I sensi del cavallo - Le vibrisse

Le vibrisse, o comunemente conosciuti come “baffi”, sono quei peli spessi e duri, più o meno fitti, che crescono sul muso del cavallo, concentrandosi intorno alle narici ed intorno alle labbra. Questi peli duri, ma allo stesso tempo molto flessibili, crescono anche intono gli occhi del cavallo.

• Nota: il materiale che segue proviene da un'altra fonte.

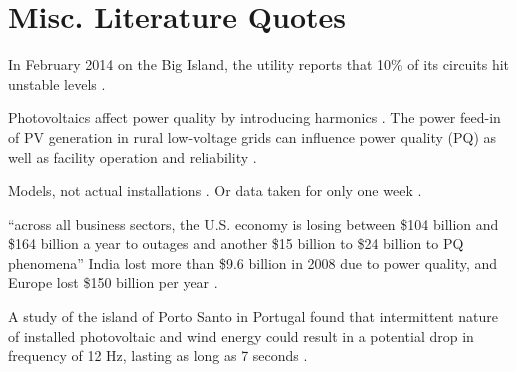 \section{Misc. Literature Quotes}

In February 2014 on the Big Island, the utility reports that 10\% of its circuits hit unstable levels \cite{trabish_solar_2014}.

Photovoltaics affect power quality by introducing harmonics \cite{anurangi_effects_2017}. The power feed-in of PV generation in rural low-voltage grids can influence power quality (PQ) as well as facility operation and reliability \cite{rita_pinto_impact_2016}.

Models, not actual installations \cite{anurangi_effects_2017,bayindir_effects_2016,farhoodnea_power_2012,shafiullah_experimental_2014}. Or data taken for only one week \cite{kucuk_assessment_2013}.

``across all business sectors, the U.S. economy is losing between \$104 billion and \$164 billion a year to outages and another \$15 billion to \$24 billion to PQ phenomena'' \cite{elphick_summary_2015} India lost more than \$9.6 billion in 2008 due to power quality, and Europe lost \$150 billion per year \cite{laskar_power_2012}.

A study of the island of Porto Santo in Portugal found that intermittent nature of installed photovoltaic and wind energy could result in a potential drop in frequency of 12 Hz, lasting as long as 7 seconds \cite{delgado_solutions_2011}.
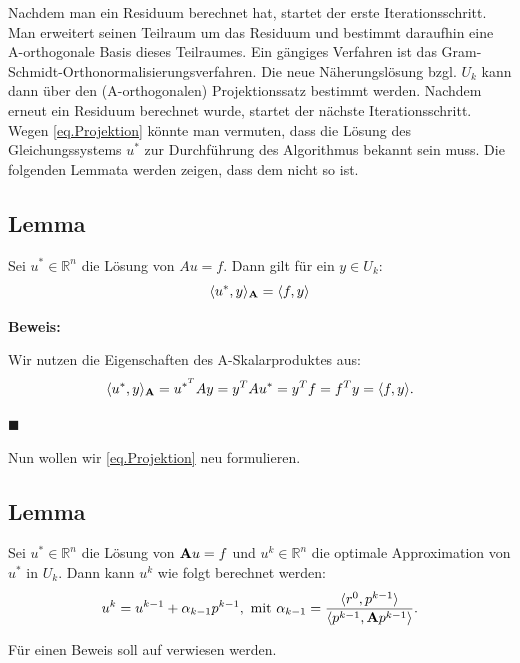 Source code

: Nachdem man ein Residuum berechnet hat, startet der erste Iterationsschritt. Man erweitert seinen Teilraum um das Residuum und bestimmt daraufhin eine A-orthogonale Basis dieses Teilraumes. Ein gängiges Verfahren ist das Gram-Schmidt-Orthonormalisierungsverfahren. Die neue Näherungslösung bzgl. $U_{k}$ kann dann über den (A-orthogonalen) Projektionssatz bestimmt werden. Nachdem erneut ein Residuum berechnet wurde, startet der nächste Iterationsschritt.\\
Wegen \autoref{eq.Projektion} könnte man vermuten, dass die Lösung des Gleichungssystems $u^{*}$ zur Durchführung des Algorithmus bekannt sein muss. Die folgenden Lemmata werden zeigen, dass dem nicht so ist.

\subsection{Lemma}
Sei $u^{*} \in \mathbb{R}^{n}$ die Lösung von $Au = f$. Dann gilt für ein $y \in U_{k}$:
\begin{equation}
\langle u^{*}, y \rangle _{{\textbf{A}}} = \langle f, y \rangle
\end{equation}

\textbf{Beweis:}

Wir nutzen die Eigenschaften des A-Skalarproduktes aus:
\begin{equation}
\langle u^{*}, y \rangle _{{\textbf{A}}} = u^{{*}^{T}}Ay = y^{T}Au^{*} = y^{T}f = f^{T}y = \langle f, y \rangle. \notag
\end{equation}
\begin{flushright}
$\blacksquare$
\end{flushright}

Nun wollen wir \autoref{eq.Projektion} neu formulieren.

\subsection{Lemma}
Sei $u^{*} \in \mathbb{R}^{n}$ die Lösung von ${\textbf{A}}u = f$ und $u^{k} \in \mathbb{R}^{n}$ die optimale Approximation von $u^{*}$ in $U_{k}$. Dann kann $u^{k}$ wie folgt berechnet werden:
\begin{equation}
u^{k} = u^{k-1} + \alpha_{k-1}p^{k-1}, \textnormal{ mit } \alpha_{k-1} = \frac {\langle r^{0}, p^{k-1} \rangle} {\langle {p^{k-1},  {\textbf{A}} p^{k-1}} \rangle}.\label{eq.Alpha}
\end{equation}

Für einen Beweis soll auf \cite{DR8} verwiesen werden.

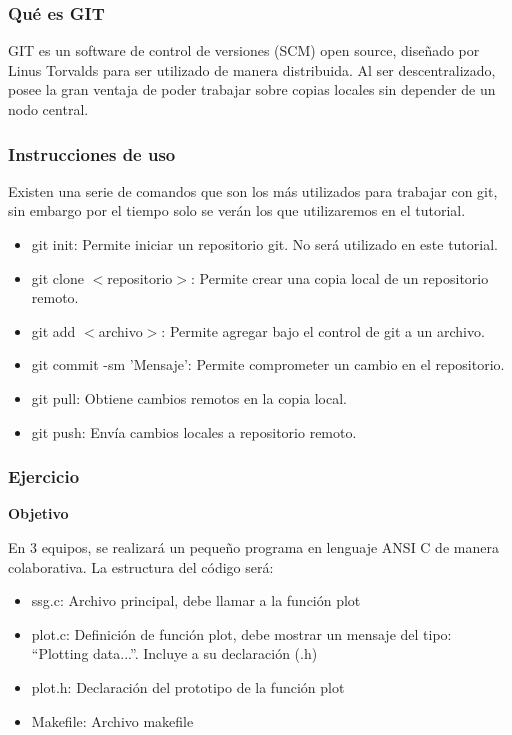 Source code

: \subsubsection{Qué es GIT}

GIT es un software de control de versiones (SCM) open source, diseñado por Linus Torvalds para ser utilizado de manera distribuida. Al ser descentralizado, posee
la gran ventaja de poder trabajar sobre copias locales sin depender de un nodo central.

\subsubsection{Instrucciones de uso}

Existen una serie de comandos que son los más utilizados para trabajar con git, sin embargo por el tiempo solo se verán los que utilizaremos en el tutorial.

\begin{itemize}
    \item git init: Permite iniciar un repositorio git. No será utilizado en este tutorial.
    \item git clone $<$repositorio$>$: Permite crear una copia local de un repositorio remoto.
    \item git add $<$archivo$>$: Permite agregar bajo el control de git a un archivo.
    \item git commit -sm 'Mensaje': Permite comprometer un cambio en el repositorio.
    \item git pull: Obtiene cambios remotos en la copia local.
    \item git push: Envía cambios locales a repositorio remoto.
\end{itemize}


\subsubsection{Ejercicio}

\textbf{Objetivo}

 En 3 equipos, se realizará un pequeño programa en lenguaje ANSI C de manera colaborativa. La estructura del código será:

\begin{itemize}
    \item ssg.c: Archivo principal, debe llamar a la función plot
    \item plot.c: Definición de función plot, debe mostrar un mensaje del tipo: ``Plotting data...''. Incluye a su declaración (.h)
    \item plot.h: Declaración del prototipo de la función plot
    \item Makefile: Archivo makefile
\end{itemize}

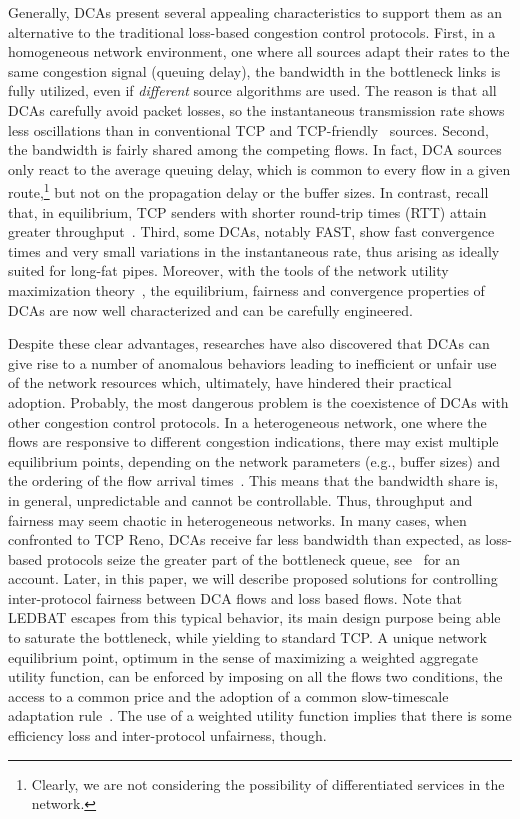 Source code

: \documentclass[english,times]{ettauth}
\begin{document}
Generally, DCAs present several appealing characteristics to support them as
an alternative to the traditional loss-based congestion control protocols.
First, in a homogeneous network environment, one where all sources adapt their
rates to the same congestion signal (queuing delay), the bandwidth in the
bottleneck links is fully utilized, even if \emph{different} source algorithms
are used. The reason is that all DCAs carefully avoid packet losses, so the
instantaneous transmission rate shows less oscillations than in conventional
TCP and TCP-friendly~\cite{Floyd00} sources. Second, the bandwidth is fairly
shared among the competing flows. In fact, DCA sources only react to the
average queuing delay, which is common to every flow in a given
route,\footnote{Clearly, we are not considering the possibility of
  differentiated services in the network.} but not on the propagation delay or
the buffer sizes. In contrast, recall that, in equilibrium, TCP senders with
shorter round-trip times (RTT) attain greater
throughput~\cite{Padhye98a,Shakkotai01}. Third, some DCAs, notably FAST, show
fast convergence times and very small variations in the instantaneous rate,
thus arising as ideally suited for long-fat pipes. Moreover, with the tools of
the network utility maximization
theory~\cite{Wei06,Low01,Kunniyur03,Tang05,Wang05,Choi05,Choi06}, the
equilibrium, fairness and convergence properties of DCAs are now well
characterized and can be carefully engineered.

Despite these clear advantages, researches have also discovered that DCAs can
give rise to a number of anomalous behaviors leading to inefficient or unfair
use of the network resources which, ultimately, have hindered their practical
adoption. Probably, the most dangerous problem is the coexistence of DCAs with
other congestion control protocols. In a heterogeneous network, one where the
flows are responsive to different congestion indications, there may exist
multiple equilibrium points, depending on the network parameters (e.g., buffer
sizes) and the ordering of the flow arrival
times~\cite{Tang05,Tan05,Tang06,Tang07}. This means that the bandwidth share
is, in general, unpredictable and cannot be controllable. Thus, throughput and
fairness may seem chaotic in heterogeneous networks. In many cases, when
confronted to TCP Reno, DCAs receive far less bandwidth than expected, as
loss-based protocols seize the greater part of the bottleneck queue,
see~\cite{Kunniyur03,Low02,Bonal99} for an account. Later, in this paper, we
will describe proposed solutions for controlling inter-protocol fairness
between DCA flows and loss based flows. Note that LEDBAT escapes from this
typical behavior, its main design purpose being able to saturate the
bottleneck, while yielding to standard TCP. A unique network equilibrium
point, optimum in the sense of maximizing a weighted aggregate utility
function, can be enforced by imposing on all the flows two conditions, the
access to a common price and the adoption of a common slow-timescale
adaptation rule~\cite{Tang10}. The use of a weighted utility function implies
that there is some efficiency loss and inter-protocol unfairness, though.
\end{document}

Ad alcuni cavalli sono più lunghe, ad altre meno, ma in linea di massima mai più corte di 1 cm, sono sempre più lunghe, e non sono mai di pari lunghezza, abbiamo vibrisse più lunghe e vibrisse più corte. Esse non crescono all’infinito, hanno una lunghezza naturale che raggiungono, e questo varia da cavallo a cavallo, non c’è uno standard per tutti, e spesso accade che si spezzano. Non c’è da preoccuparsi quando si spezzano da sole o cadono perché è del tutto normale, accade perché hanno concluso il loro ciclo, o perché diventano troppo pesanti e lunga, o anche perché il cavallo, nel suo quotidiano, l’ha spezzata. Le vibrisse si rigenerano, e per una vibrissa che cade, già c’è sotto quella nuova che ricresce. Come i capelli crescono dalla radice, ma hanno un periodo di tempo, quindi in tutta la sua vita il cavallo cambierà le vibrisse più e più volte.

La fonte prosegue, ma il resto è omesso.